### How to complete this task
Transcribe the tail of the listing: start at the line containing "以将要绘制的图像替换当前显示图像。" and stop after the last line, keeping every character as is and adding nothing.
::: Data shown :::
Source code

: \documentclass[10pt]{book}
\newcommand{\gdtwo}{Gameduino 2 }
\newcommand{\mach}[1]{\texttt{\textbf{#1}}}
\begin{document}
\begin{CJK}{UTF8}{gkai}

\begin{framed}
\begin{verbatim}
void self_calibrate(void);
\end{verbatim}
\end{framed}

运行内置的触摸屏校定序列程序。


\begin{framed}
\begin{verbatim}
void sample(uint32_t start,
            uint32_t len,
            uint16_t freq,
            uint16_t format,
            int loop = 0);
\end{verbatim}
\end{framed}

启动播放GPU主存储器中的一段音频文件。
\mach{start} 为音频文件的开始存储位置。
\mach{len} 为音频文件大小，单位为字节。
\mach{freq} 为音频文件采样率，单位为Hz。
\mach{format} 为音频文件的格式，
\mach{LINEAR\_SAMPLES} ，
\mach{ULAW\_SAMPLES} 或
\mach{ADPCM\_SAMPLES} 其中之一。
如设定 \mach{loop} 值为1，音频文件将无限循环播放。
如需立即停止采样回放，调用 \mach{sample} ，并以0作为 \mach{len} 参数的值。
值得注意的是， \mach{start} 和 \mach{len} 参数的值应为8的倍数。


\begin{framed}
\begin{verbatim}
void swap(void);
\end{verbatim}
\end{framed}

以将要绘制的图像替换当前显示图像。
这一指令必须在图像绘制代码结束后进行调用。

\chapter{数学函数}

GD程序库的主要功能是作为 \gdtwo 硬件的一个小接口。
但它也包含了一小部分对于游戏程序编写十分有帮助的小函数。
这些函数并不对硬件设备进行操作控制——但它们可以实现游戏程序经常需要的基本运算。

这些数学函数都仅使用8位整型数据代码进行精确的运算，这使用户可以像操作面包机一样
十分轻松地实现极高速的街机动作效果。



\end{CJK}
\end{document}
:::
### Solution for this task
以将要绘制的图像替换当前显示图像。
这一指令必须在图像绘制代码结束后进行调用。

\chapter{数学函数}

GD程序库的主要功能是作为 \gdtwo 硬件的一个小接口。
但它也包含了一小部分对于游戏程序编写十分有帮助的小函数。
这些函数并不对硬件设备进行操作控制——但它们可以实现游戏程序经常需要的基本运算。

这些数学函数都仅使用8位整型数据代码进行精确的运算，这使用户可以像操作面包机一样
十分轻松地实现极高速的街机动作效果。



\end{CJK}
\end{document}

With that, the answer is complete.